[Stored entries]

-- Opening Marker --

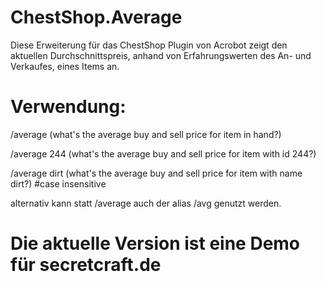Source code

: ChestShop.Average
=================


Diese Erweiterung für das ChestShop Plugin von Acrobot zeigt den aktuellen Durchschnittspreis, anhand von Erfahrungswerten des An- und Verkaufes, eines Items an.

Verwendung:
=================
/average (what's the average buy and sell price for item in hand?)

/average 244 (what's the average buy and sell price for item with id 244?)

/average dirt (what's the average buy and sell price for item with name dirt?) #case insensitive

alternativ kann statt /average auch der alias /avg genutzt werden.


Die aktuelle Version ist eine Demo für secretcraft.de
=================
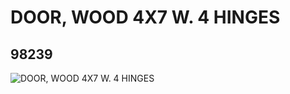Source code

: # DOOR, WOOD 4X7 W. 4 HINGES
## 98239
![DOOR, WOOD 4X7 W. 4 HINGES](https://lc-www-live-s.legocdn.com/media/bricks/5/2/4648873.jpg)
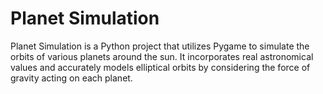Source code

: # Planet Simulation
Planet Simulation is a Python project that utilizes Pygame to simulate the orbits of various planets around the sun. It incorporates real astronomical values and accurately models elliptical orbits by considering the force of gravity acting on each planet.
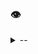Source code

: ### 👁


<details>
<summary>--</summary>

  <h1 style="font-size: 10em; padding: 2em; background-color:violet"> 🌱🌳 </h1>
</details>

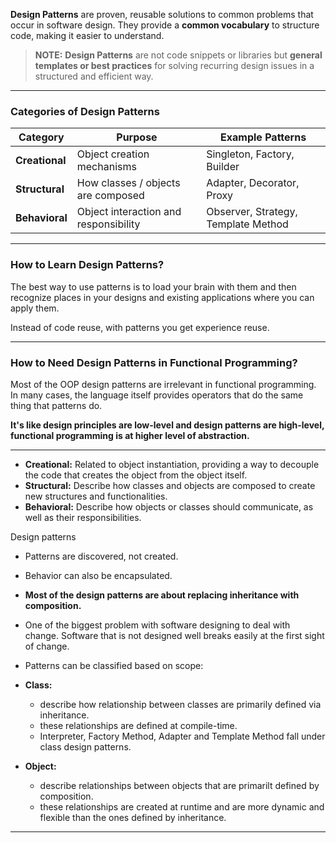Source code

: 
**Design Patterns** are proven, reusable solutions to common problems that occur in software design. They provide a **common vocabulary** to structure code, making it easier to understand.

> **NOTE:** **Design Patterns** are not code snippets or libraries but **general templates or best practices** for solving recurring design issues in a structured and efficient way.

---
### Categories of Design Patterns

| Category       | Purpose                               | Example Patterns                    |
| -------------- | ------------------------------------- | ----------------------------------- |
| **Creational** | Object creation mechanisms            | Singleton, Factory, Builder         |
| **Structural** | How classes / objects are composed    | Adapter, Decorator, Proxy           |
| **Behavioral** | Object interaction and responsibility | Observer, Strategy, Template Method |

---
### How to Learn Design Patterns?

The best way to use patterns is to load your brain with them and then recognize places in your designs and existing applications where you can apply them.

Instead of code reuse, with patterns you get experience reuse.

---
### How to Need Design Patterns in Functional Programming?

Most of the OOP design patterns are irrelevant in functional programming. In many cases, the language itself provides operators that do the same thing that patterns do. 

**It's like design principles are low-level and design patterns are high-level, functional programming is at higher level of abstraction.**

---


- **Creational:** Related to object instantiation, providing a way to decouple the code that creates the object from the object itself.
- **Structural:** Describe how classes and objects are composed to create new structures and functionalities.
- **Behavioral:** Describe how objects or classes should communicate, as well as their responsibilities.

Design patterns 

- Patterns are discovered, not created.

- Behavior can also be encapsulated.

- **Most of the design patterns are about replacing inheritance with composition.**

- One of the biggest problem with software designing to deal with change. Software that is not designed well breaks easily at the first sight of change.

- Patterns can be classified based on scope:

- **Class:**

  - describe how relationship between classes are primarily defined via inheritance.
  - these relationships are defined at compile-time.
  - Interpreter, Factory Method, Adapter and Template Method fall under class design patterns.

- **Object:**

  - describe relationships between objects that are primarilt defined by composition.
  - these relationships are created at runtime and are more dynamic and flexible than the ones defined by inheritance.

---
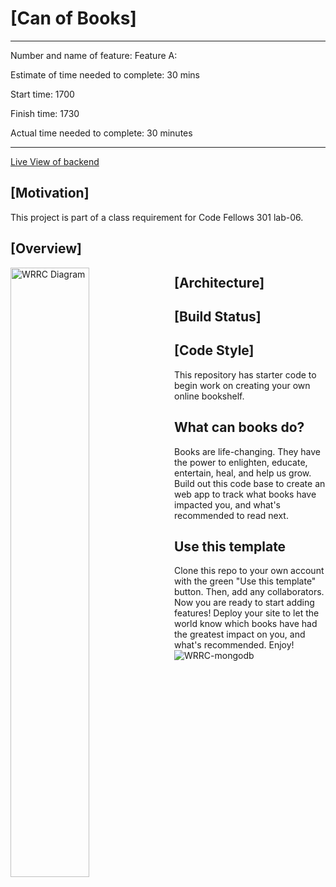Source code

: # [Can of Books]

---

Number and name of feature: Feature A:

Estimate of time needed to complete: 30 mins

Start time: 1700

Finish time: 1730

Actual time needed to complete: 30 minutes

---

[Live View of backend](https://code-can-of-books-backend.herokuapp.com/)

## [Motivation]

This project is part of a class requirement for Code Fellows 301 lab-06.

## [Overview]

<img src="https://user-images.githubusercontent.com/105423307/199095639-8ae7ffa9-7751-45b6-9f93-08ace3d7f78f.png"
     alt="WRRC Diagram"
     style="float: left; margin-right: 10px; width:50%" />

## [Architecture]

## [Build Status]

## [Code Style]

This repository has starter code to begin work on creating your own online bookshelf.

## What can books do?

Books are life-changing. They have the power to enlighten, educate, entertain, heal, and help us grow. Build out this code base to create an web app to track what books have impacted you, and what's recommended to read next.

## Use this template

Clone this repo to your own account with the green "Use this template" button. Then, add any collaborators. Now you are ready to start adding features! Deploy your site to let the world know which books have had the greatest impact on you, and what's recommended. Enjoy!
![WRRC-mongodb](https://user-images.githubusercontent.com/105423307/199095639-8ae7ffa9-7751-45b6-9f93-08ace3d7f78f.png)
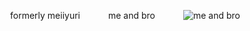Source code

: ⠀⠀⠀⠀formerly meiiyuri
⠀⠀⠀⠀me and bro
⠀⠀⠀⠀![me and bro](https://github.com/user-attachments/assets/d93bdce8-55f9-4588-ac15-031a80be86ed)




⠀⠀⠀⠀⠀⠀⠀⠀⠀⠀⠀⠀⠀⠀⠀⠀⠀

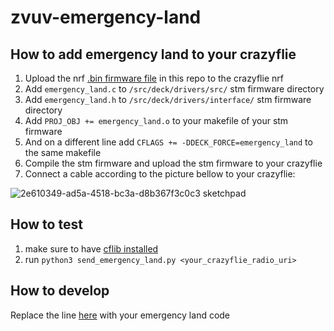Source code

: # zvuv-emergency-land

## How to add emergency land to your crazyflie

1. Upload the nrf [.bin firmware file](https://github.com/M-R-VulcaN/zvuv-emergency-land/blob/da50aae5750fa001568360d4338a2dd59cbd8c20/crazyflie2_nrf_emergency_land.bin) in this repo to the crazyflie nrf
2. Add  `emergency_land.c` to `/src/deck/drivers/src/` stm firmware directory
3. Add `emergency_land.h` to `/src/deck/drivers/interface/` stm firmware  directory
4. Add `PROJ_OBJ += emergency_land.o` to your makefile of your stm firmware 
5. And on a different line add `CFLAGS += -DDECK_FORCE=emergency_land` to the same makefile
6. Compile the stm firmware and upload the stm firmware to your crazyflie
7. Connect a cable according to the picture bellow to your crazyflie:

![2e610349-ad5a-4518-bc3a-d8b367f3c0c3 sketchpad](https://user-images.githubusercontent.com/32649570/137743141-7023c0a7-36a4-4f78-a0c2-aa69b199ec89.png)

## How to test 
1. make sure to have [cflib installed](https://github.com/bitcraze/crazyflie-lib-python/blob/master/docs/installation/install.md)
2. run `python3 send_emergency_land.py <your_crazyflie_radio_uri>`

## How to develop
Replace the line [here](https://github.com/M-R-VulcaN/zvuv-emergency-land/blob/30e61b90e58d7636af3be6a932981955d58d3d73/emergency_land.c#L48) with your emergency land code
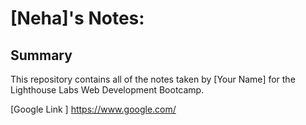 # [Neha]'s Notes:
<!-- In markdown the # symbol denotes a header, similar to header tags in HTML. Also like header tags, you can make the header smaller or bigger.
# This is an H1 header (largest)
###### This is an H6 header (smallest) -->

## Summary 
This repository contains all of the notes taken by [Your Name] for the Lighthouse Labs Web Development Bootcamp.


<!-- ##### We can create a link with the following Markdown syntax:
[Link Text](URL) -->

[Google Link ] https://www.google.com/
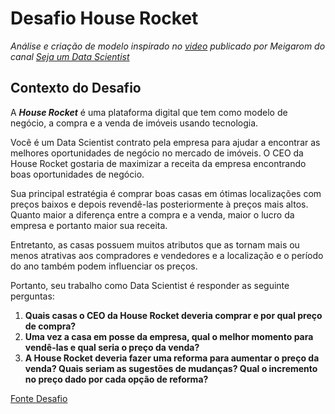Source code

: # Desafio House Rocket
<em> Análise e criação de modelo inspirado no [video](https://www.youtube.com/watch?v=tsVWd6I5nuk&list=PLZlkyCIi8bMot7zPA18szWVAmChYLoAa3&index=6) publicado por Meigarom do canal [Seja um Data Scientist](https://www.youtube.com/channel/UCar5Cr-pVz08GY_6I3RX9bA) </em>

## Contexto do Desafio

A <strong><em>House Rocket</em></strong> é uma plataforma digital que tem como modelo de negócio, a compra e a venda de imóveis usando tecnologia.

Você é um Data Scientist contrato pela empresa para ajudar a encontrar as melhores oportunidades de negócio no mercado de imóveis. O CEO da House Rocket gostaria de maximizar a receita da empresa encontrando boas oportunidades de negócio.

Sua principal estratégia é comprar boas casas em ótimas localizações com preços baixos e depois revendê-las posteriormente à preços mais altos. Quanto maior a diferença entre a compra e a venda, maior o lucro da empresa e portanto maior sua receita.

Entretanto, as casas possuem muitos atributos que as tornam mais ou menos atrativas aos compradores e vendedores e a localização e o período do ano também podem influenciar os preços.

Portanto, seu trabalho como Data Scientist é responder as seguinte perguntas:

1. <strong>Quais casas o CEO da House Rocket deveria comprar e por qual preço de compra?</strong>
2. <strong>Uma vez a casa em posse da empresa, qual o melhor momento para vendê-las e qual seria o preço da venda?</strong>
3. <strong>A House Rocket deveria fazer uma reforma para aumentar o preço da venda? Quais seriam as sugestões de mudanças? Qual o incremento no preço dado por cada opção de reforma?</strong>

[Fonte Desafio](https://sejaumdatascientist.com/os-5-projetos-de-data-science-que-fara-o-recrutador-olhar-para-voce/)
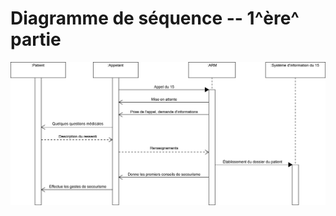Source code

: Diagramme de séquence -- 1^ère^ partie
======================================


![Diagramme de séquence -- 1^ère^ Partie](../../rapport/exports/sequence_1.png "Diagramme de séquence -- 1^ère^ Partie")
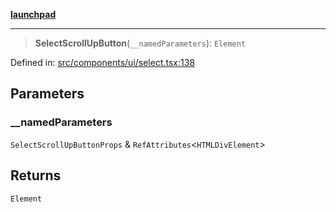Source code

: [**launchpad**](index.md)

***

> **SelectScrollUpButton**(`__namedParameters`): `Element`

Defined in: [src/components/ui/select.tsx:138](https://github.com/victorbratov/launchpad/blob/2fb5c03d3b8a4ead86d4ea12df9db7edc90ac88e/src/components/ui/select.tsx#L138)

## Parameters

### \_\_namedParameters

`SelectScrollUpButtonProps` & `RefAttributes`\<`HTMLDivElement`\>

## Returns

`Element`
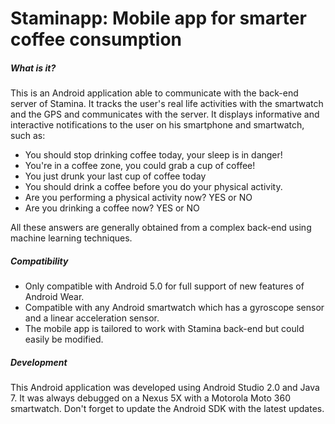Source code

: # Staminapp: Mobile app for smarter coffee consumption

##### What is it?
This is an Android application able to communicate with the back-end server of Stamina.
It tracks the user's real life activities with the smartwatch and the GPS and communicates with the server.
It displays informative and interactive notifications to the user on his smartphone and smartwatch, such as:
-	You should stop drinking coffee today, your sleep is in danger!
-	You're in a coffee zone, you could grab a cup of coffee!
-	You just drunk your last cup of coffee today
-	You should drink a coffee before you do your physical activity.
-	Are you performing a physical activity now? YES or NO
-	Are you drinking a coffee now? YES or NO

All these answers are generally obtained from a complex back-end using machine learning techniques.

##### Compatibility
- Only compatible with Android 5.0 for full support of new features of Android Wear.
- Compatible with any Android smartwatch which has a gyroscope sensor and a linear acceleration sensor.
- The mobile app is tailored to work with Stamina back-end but could easily be modified.

##### Development
This Android application was developed using Android Studio 2.0 and Java 7.
It was always debugged on a Nexus 5X with a Motorola Moto 360 smartwatch.
Don't forget to update the Android SDK with the latest updates.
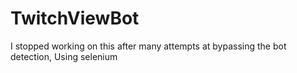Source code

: # TwitchViewBot
I stopped working on this after many attempts at bypassing the bot detection, 
Using selenium
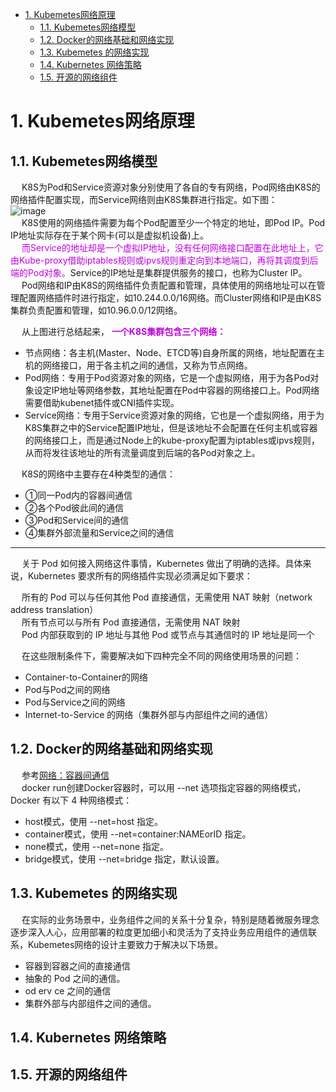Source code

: 
<!-- TOC -->

- [1. Kubemetes网络原理](#1-kubemetes网络原理)
    - [1.1. Kubemetes网络模型](#11-kubemetes网络模型)
    - [1.2. Docker的网络基础和网络实现](#12-docker的网络基础和网络实现)
    - [1.3. Kubemetes 的网络实现](#13-kubemetes-的网络实现)
    - [1.4. Kubernetes 网络策略](#14-kubernetes-网络策略)
    - [1.5. 开源的网络组件](#15-开源的网络组件)

<!-- /TOC -->

# 1. Kubemetes网络原理  
<!--

权威指南  第3.7章  

** https://blog.csdn.net/Tiger_lin1/article/details/132297929

kubernetes集群网络
https://www.cnblogs.com/yuezhimi/p/13042037.html
-->


## 1.1. Kubemetes网络模型
&emsp; K8S为Pod和Service资源对象分别使用了各自的专有网络，Pod网络由K8S的网络插件配置实现，而Service网络则由K8S集群进行指定。如下图：  
![image](http://182.92.69.8:8081/img/devops/k8s/k8s-14.png)  
&emsp; K8S使用的网络插件需要为每个Pod配置至少一个特定的地址，即Pod IP。Pod IP地址实际存在于某个网卡(可以是虚拟机设备)上。  
&emsp; <font color = "clime">而Service的地址却是一个虚拟IP地址，没有任何网络接口配置在此地址上，它由Kube-proxy借助iptables规则或ipvs规则重定向到本地端口，再将其调度到后端的Pod对象。</font>Service的IP地址是集群提供服务的接口，也称为Cluster IP。  
&emsp; Pod网络和IP由K8S的网络插件负责配置和管理，具体使用的网络地址可以在管理配置网络插件时进行指定，如10.244.0.0/16网络。而Cluster网络和IP是由K8S集群负责配置和管理，如10.96.0.0/12网络。  

&emsp; 从上图进行总结起来， **<font color = "clime">一个K8S集群包含三个网络：</font>**  
* 节点网络：各主机(Master、Node、ETCD等)自身所属的网络，地址配置在主机的网络接口，用于各主机之间的通信，又称为节点网络。  
* Pod网络：专用于Pod资源对象的网络，它是一个虚拟网络，用于为各Pod对象设定IP地址等网络参数，其地址配置在Pod中容器的网络接口上。Pod网络需要借助kubenet插件或CNI插件实现。  
* Service网络：专用于Service资源对象的网络，它也是一个虚拟网络，用于为K8S集群之中的Service配置IP地址，但是该地址不会配置在任何主机或容器的网络接口上，而是通过Node上的kube-proxy配置为iptables或ipvs规则，从而将发往该地址的所有流量调度到后端的各Pod对象之上。  


&emsp; K8S的网络中主要存在4种类型的通信：  

* ①同一Pod内的容器间通信  
* ②各个Pod彼此间的通信  
* ③Pod和Service间的通信  
* ④集群外部流量和Service之间的通信  


----------------------------
&emsp; 关于 Pod 如何接入网络这件事情，Kubernetes 做出了明确的选择。具体来说，Kubernetes 要求所有的网络插件实现必须满足如下要求：  

&emsp; 所有的 Pod 可以与任何其他 Pod 直接通信，无需使用 NAT 映射（network address translation）  
&emsp; 所有节点可以与所有 Pod 直接通信，无需使用 NAT 映射  
&emsp; Pod 内部获取到的 IP 地址与其他 Pod 或节点与其通信时的 IP 地址是同一个  

&emsp; 在这些限制条件下，需要解决如下四种完全不同的网络使用场景的问题：  

* Container-to-Container的网络
* Pod与Pod之间的网络  
* Pod与Service之间的网络  
* Internet-to-Service 的网络（集群外部与内部组件之间的通信）




## 1.2. Docker的网络基础和网络实现  
&emsp; 参考[网络：容器间通信](/docs/devAndOps/docker/network.md)    
&emsp; docker run创建Docker容器时，可以用 --net 选项指定容器的网络模式，Docker 有以下 4 种网络模式：

* host模式，使用 --net=host 指定。
* container模式，使用 --net=container:NAMEorID 指定。
* none模式，使用 --net=none 指定。
* bridge模式，使用 --net=bridge 指定，默认设置。


## 1.3. Kubemetes 的网络实现
&emsp; 在实际的业务场景中，业务组件之间的关系十分复杂，特别是随着微服务理念逐步深入人心，应用部署的粒度更加细小和灵活为了支持业务应用组件的通信联系，Kubemetes网络的设计主要致力于解决以下场景。
* 容器到容器之间的直接通信
* 抽象的 Pod 之间的通信。
* od erv ce 之间的通信
* 集群外部与内部组件之间的通信。


## 1.4. Kubernetes 网络策略

## 1.5. 开源的网络组件



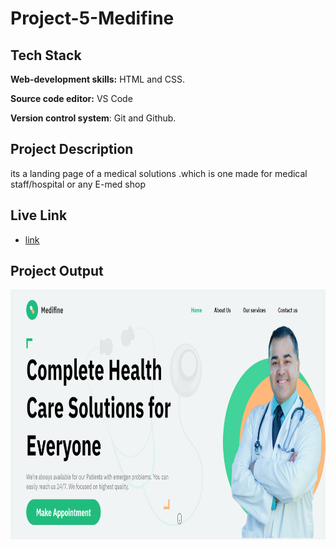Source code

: # Project-5-Medifine

## Tech Stack

**Web-development skills:** HTML and CSS.

**Source code editor:** VS Code

**Version control system**: Git and Github.

## Project Description 

its a landing page of a medical solutions .which is one made for medical staff/hospital or any E-med shop

## Live Link
* [link](https://medifine-solutions-fsjs.netlify.app)

## Project Output
<img src="output.png"  width="800" height="400">


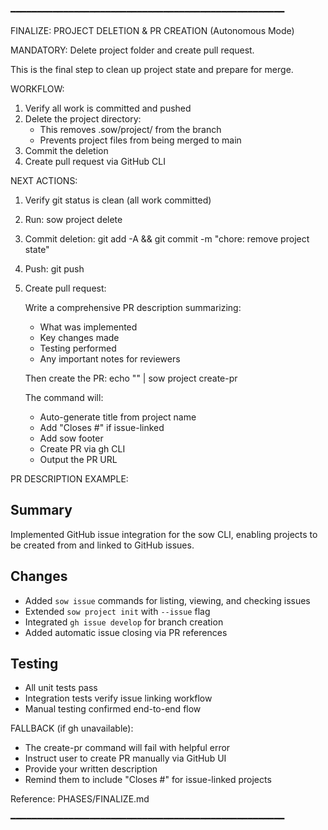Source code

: ━━━━━━━━━━━━━━━━━━━━━━━━━━━━━━━━━━━━━━━━━━━━━━━━━━━━

FINALIZE: PROJECT DELETION & PR CREATION (Autonomous Mode)

MANDATORY: Delete project folder and create pull request.

This is the final step to clean up project state and prepare for merge.

WORKFLOW:
  1. Verify all work is committed and pushed
  2. Delete the project directory:
     - This removes .sow/project/ from the branch
     - Prevents project files from being merged to main
  3. Commit the deletion
  4. Create pull request via GitHub CLI

NEXT ACTIONS:
  1. Verify git status is clean (all work committed)
  2. Run: sow project delete
  3. Commit deletion: git add -A && git commit -m "chore: remove project state"
  4. Push: git push
  5. Create pull request:

     Write a comprehensive PR description summarizing:
       - What was implemented
       - Key changes made
       - Testing performed
       - Any important notes for reviewers

     Then create the PR:
       echo "<your-pr-description>" | sow project create-pr

     The command will:
       - Auto-generate title from project name
       - Add "Closes #<number>" if issue-linked
       - Add sow footer
       - Create PR via gh CLI
       - Output the PR URL

PR DESCRIPTION EXAMPLE:
  ## Summary

  Implemented GitHub issue integration for the sow CLI, enabling projects
  to be created from and linked to GitHub issues.

  ## Changes

  - Added `sow issue` commands for listing, viewing, and checking issues
  - Extended `sow project init` with `--issue` flag
  - Integrated `gh issue develop` for branch creation
  - Added automatic issue closing via PR references

  ## Testing

  - All unit tests pass
  - Integration tests verify issue linking workflow
  - Manual testing confirmed end-to-end flow

FALLBACK (if gh unavailable):
  - The create-pr command will fail with helpful error
  - Instruct user to create PR manually via GitHub UI
  - Provide your written description
  - Remind them to include "Closes #<number>" for issue-linked projects

Reference: PHASES/FINALIZE.md

━━━━━━━━━━━━━━━━━━━━━━━━━━━━━━━━━━━━━━━━━━━━━━━━━━━━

-- Closing Marker --

> ASSIGNMENT
Which of the lines above contain "best"? Return them all.

> OUTPUT BELOW
> **NOTE:** **Design Patterns** are not code snippets or libraries but **general templates or best practices** for solving recurring design issues in a structured and efficient way.
The best way to use patterns is to load your brain with them and then recognize places in your designs and existing applications where you can apply them.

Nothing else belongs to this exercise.